Archive for the ‘technology’ Category

The Importance of Virtualization

May
28

I’m proud to share another in a series of guest posts written by Lijit employees. This week we present an installment from Mike, who seemed overly excited about writing and sharing this post.

Hi, I’m Mike Merideth, the Director of IT here at Lijit, and I’m going to talk a little bit about the nuts and bolts of how we do what we do. Over the past year I’ve had the opportunity to design and implement the production network and server infrastructure on which Lijit runs. It’s been a great year of challenges and breakthroughs, but if there’s one key architectural concept that has gotten Lijit to where it is today, it is virtualization. We use Xen for our virtualization technology, which has the advantage of being free Software (both in the “free beer” sense and the “free speech” sense). CentOS 5.1 (a Linux distribution which is based on the market leader RedHat) includes this functionality out of the box, and has performed very well for us.

So why does Lijit use virtualization? There are a number of good reasons:

Flexibility: When you’re launching a new web product, it can be hard to predict what pieces of the application will need more resources than you originally gave them, and which will need less. We’re able to change the amount of memory, the number of CPUs and the amount of disk space a server has quickly, easily and remotely.

Availability: Because we use an iSCSI SAN for most all of our storage, we can move virtual servers between pieces of physical hardware. So if we lose one of our physical servers, we can quickly bring up the virtual servers it hosted somewhere else.

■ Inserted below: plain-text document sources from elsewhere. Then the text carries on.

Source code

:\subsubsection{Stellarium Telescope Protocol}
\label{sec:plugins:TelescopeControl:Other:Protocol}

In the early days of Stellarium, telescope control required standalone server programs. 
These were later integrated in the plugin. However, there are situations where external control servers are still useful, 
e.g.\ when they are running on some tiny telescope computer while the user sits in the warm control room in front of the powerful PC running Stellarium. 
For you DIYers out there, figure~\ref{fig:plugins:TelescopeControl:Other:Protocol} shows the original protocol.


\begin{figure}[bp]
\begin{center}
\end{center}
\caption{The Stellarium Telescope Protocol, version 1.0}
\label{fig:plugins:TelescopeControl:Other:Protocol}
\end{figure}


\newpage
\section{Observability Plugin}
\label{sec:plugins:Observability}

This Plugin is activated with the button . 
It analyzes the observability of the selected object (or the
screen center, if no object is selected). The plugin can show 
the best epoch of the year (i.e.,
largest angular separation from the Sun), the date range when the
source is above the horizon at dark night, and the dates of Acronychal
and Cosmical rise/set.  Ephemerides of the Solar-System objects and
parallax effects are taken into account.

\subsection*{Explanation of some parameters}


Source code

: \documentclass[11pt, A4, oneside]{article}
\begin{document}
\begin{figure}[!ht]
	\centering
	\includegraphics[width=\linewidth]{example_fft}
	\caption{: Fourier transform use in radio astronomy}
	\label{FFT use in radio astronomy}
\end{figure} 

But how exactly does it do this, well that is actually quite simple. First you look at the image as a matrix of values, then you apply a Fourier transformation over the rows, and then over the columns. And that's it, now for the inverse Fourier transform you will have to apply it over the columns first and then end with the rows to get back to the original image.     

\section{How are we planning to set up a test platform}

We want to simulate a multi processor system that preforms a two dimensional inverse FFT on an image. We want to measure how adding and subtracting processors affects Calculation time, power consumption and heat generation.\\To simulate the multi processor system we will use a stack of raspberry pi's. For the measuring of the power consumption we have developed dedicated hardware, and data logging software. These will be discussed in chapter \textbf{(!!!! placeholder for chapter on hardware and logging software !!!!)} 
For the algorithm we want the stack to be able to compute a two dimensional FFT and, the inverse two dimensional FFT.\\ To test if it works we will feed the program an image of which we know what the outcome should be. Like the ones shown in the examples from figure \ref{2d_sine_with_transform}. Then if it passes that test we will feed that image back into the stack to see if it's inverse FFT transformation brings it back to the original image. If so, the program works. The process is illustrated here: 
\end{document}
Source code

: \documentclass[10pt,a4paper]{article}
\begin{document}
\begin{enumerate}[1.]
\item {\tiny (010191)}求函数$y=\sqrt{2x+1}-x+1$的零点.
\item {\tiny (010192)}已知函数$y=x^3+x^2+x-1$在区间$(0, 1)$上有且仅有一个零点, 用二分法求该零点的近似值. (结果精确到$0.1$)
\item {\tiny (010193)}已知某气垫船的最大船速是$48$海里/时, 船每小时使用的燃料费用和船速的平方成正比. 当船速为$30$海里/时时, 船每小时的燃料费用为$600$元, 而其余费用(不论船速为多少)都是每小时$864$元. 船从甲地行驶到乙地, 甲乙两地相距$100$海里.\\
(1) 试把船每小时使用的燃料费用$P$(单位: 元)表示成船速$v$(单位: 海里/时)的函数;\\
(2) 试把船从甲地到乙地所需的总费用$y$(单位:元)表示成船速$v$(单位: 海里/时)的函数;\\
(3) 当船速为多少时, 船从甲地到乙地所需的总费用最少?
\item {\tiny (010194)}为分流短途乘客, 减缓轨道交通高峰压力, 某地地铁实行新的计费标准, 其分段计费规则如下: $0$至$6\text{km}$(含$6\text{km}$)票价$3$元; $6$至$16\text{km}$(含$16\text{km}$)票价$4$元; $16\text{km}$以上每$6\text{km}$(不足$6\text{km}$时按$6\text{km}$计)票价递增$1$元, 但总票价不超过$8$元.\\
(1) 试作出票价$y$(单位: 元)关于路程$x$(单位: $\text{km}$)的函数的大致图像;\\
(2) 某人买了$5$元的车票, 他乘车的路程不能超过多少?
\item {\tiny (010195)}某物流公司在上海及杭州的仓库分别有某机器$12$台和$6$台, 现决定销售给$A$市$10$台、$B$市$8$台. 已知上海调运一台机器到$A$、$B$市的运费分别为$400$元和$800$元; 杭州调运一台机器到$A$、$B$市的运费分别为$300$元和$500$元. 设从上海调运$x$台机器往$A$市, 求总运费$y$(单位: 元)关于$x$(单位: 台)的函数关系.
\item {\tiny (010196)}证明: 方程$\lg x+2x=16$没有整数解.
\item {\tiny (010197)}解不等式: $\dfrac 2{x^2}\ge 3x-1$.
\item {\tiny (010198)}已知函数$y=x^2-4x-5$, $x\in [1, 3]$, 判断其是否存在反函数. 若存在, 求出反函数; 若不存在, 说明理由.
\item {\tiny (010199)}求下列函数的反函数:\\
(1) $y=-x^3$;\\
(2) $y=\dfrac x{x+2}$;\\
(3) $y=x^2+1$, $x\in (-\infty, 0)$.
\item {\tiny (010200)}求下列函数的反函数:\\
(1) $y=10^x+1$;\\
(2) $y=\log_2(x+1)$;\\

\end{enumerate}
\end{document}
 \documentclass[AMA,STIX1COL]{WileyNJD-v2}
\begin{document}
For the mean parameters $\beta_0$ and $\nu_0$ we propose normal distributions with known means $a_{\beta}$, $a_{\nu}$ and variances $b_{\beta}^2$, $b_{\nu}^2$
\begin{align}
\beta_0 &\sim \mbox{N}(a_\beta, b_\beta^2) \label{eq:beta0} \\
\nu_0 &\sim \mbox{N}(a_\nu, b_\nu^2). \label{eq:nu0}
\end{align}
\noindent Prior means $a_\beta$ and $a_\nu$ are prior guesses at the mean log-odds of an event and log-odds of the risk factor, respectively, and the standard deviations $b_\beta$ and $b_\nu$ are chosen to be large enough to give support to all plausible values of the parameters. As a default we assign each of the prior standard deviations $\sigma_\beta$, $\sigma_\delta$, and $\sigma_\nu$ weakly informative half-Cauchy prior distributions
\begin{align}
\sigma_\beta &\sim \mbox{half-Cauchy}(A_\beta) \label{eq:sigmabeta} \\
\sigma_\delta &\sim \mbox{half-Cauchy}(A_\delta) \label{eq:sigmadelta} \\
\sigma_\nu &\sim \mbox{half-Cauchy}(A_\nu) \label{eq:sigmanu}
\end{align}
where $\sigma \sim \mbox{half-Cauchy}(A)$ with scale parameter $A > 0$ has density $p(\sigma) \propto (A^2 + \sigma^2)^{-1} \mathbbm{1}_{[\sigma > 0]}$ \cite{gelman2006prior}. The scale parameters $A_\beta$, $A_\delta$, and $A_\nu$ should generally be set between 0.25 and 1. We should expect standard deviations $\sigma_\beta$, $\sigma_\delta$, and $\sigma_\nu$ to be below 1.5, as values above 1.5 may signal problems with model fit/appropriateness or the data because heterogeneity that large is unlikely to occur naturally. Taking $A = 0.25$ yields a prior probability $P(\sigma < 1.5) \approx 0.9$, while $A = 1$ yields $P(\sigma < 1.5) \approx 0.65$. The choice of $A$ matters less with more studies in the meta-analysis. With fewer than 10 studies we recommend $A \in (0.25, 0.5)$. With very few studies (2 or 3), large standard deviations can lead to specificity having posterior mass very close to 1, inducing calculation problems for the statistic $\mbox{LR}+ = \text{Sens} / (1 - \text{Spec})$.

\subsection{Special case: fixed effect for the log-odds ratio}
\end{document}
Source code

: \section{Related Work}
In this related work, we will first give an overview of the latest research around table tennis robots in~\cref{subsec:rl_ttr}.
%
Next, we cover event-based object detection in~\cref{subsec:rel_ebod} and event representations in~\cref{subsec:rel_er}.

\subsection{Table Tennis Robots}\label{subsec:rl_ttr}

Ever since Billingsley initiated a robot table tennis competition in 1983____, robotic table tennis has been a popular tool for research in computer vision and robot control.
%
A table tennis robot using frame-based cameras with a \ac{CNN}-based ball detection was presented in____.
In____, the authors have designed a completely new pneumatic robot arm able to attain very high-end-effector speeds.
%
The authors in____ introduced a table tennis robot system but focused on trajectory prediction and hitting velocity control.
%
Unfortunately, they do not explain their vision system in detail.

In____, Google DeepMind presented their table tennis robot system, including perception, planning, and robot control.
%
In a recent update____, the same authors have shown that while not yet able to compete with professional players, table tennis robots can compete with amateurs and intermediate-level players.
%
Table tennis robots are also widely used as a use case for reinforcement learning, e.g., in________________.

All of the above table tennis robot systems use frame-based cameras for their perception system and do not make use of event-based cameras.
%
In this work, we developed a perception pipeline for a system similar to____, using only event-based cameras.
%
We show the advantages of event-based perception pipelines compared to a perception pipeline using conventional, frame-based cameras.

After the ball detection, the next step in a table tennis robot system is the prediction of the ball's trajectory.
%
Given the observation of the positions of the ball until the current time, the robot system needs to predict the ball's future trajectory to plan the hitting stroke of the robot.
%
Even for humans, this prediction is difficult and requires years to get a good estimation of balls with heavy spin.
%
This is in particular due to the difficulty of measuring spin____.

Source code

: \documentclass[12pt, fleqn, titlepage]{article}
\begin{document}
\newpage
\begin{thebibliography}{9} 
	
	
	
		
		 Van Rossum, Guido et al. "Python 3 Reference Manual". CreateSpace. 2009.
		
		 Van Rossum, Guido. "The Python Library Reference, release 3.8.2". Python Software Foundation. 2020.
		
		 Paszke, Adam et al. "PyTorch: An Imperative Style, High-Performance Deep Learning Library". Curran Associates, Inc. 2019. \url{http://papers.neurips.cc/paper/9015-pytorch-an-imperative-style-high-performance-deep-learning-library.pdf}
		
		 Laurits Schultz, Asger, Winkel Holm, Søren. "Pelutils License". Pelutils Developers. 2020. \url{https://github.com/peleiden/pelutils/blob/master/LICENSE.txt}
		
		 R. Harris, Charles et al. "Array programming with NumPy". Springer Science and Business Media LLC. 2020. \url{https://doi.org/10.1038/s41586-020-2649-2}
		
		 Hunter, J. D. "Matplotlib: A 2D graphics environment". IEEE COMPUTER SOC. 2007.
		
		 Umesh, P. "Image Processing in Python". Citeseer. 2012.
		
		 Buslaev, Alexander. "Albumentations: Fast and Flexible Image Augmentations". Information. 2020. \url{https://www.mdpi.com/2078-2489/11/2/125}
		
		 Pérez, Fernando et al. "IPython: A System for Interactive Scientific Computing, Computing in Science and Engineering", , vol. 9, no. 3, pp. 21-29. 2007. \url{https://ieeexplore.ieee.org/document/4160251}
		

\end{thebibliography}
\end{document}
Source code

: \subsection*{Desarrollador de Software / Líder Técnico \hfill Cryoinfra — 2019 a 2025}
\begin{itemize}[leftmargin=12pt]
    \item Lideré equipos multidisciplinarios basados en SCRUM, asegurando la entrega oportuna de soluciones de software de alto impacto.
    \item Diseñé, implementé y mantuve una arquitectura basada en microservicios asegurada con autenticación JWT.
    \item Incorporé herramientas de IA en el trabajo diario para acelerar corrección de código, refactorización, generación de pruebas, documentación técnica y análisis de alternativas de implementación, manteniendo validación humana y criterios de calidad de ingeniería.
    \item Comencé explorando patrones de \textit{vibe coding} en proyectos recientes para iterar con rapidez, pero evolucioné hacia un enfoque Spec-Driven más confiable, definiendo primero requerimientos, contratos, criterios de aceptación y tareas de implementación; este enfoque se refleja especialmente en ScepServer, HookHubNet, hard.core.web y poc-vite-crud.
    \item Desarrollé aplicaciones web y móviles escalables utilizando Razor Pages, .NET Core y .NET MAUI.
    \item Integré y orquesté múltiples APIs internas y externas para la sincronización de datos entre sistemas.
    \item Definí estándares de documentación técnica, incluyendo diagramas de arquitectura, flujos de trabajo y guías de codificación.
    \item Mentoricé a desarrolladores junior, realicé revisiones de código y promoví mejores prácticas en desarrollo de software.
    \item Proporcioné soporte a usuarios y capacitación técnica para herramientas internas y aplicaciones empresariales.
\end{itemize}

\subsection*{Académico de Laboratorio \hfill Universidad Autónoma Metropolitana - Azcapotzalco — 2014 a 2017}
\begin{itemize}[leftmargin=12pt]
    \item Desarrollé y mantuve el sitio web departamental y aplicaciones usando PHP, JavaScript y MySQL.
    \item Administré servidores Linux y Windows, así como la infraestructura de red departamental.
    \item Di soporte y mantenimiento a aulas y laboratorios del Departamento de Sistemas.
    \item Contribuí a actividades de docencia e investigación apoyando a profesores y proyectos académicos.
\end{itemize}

Resource utilization: CPUs today are incredibly fast and powerful; far more so than most applications need. Similarly, RAM has become cheap enough that a server with 16 or even 32 gigabytes of RAM is not particularly unusual, or particularly expensive. Running a simple web server on such a system would be a waste of CPU and memory, and therefore a waste of electricity. If you can run several virtual servers on such a system, however, you can get the maximum return on your investment by making sure you’re fully utilizing all of the CPUs and all of the RAM. Which is all tied to…

Cost savings: Colocation is expensive, and electricity certainly isn’t getting any cheaper. Using virtualization means we can get the absolute greatest value out of the rack space and electricity we’re paying for.

As of right now, we’re running about 200 virtual servers on about 25 physical servers. Just a few years ago we would have needed scores of physical servers consuming thousands and thousands of watts of power to do the work we’re able to do in this relatively modest environment. For a startup that would mean a higher burn rate with a shorter runway, and greater stock dilution for the founding stakeholders because of the amount of capital needed to get the work done. If you’re trying to get a tech startup off the ground, you owe it to yourself to see if you can leverage virtualization in your IT architecture. You’d really be crazy not too.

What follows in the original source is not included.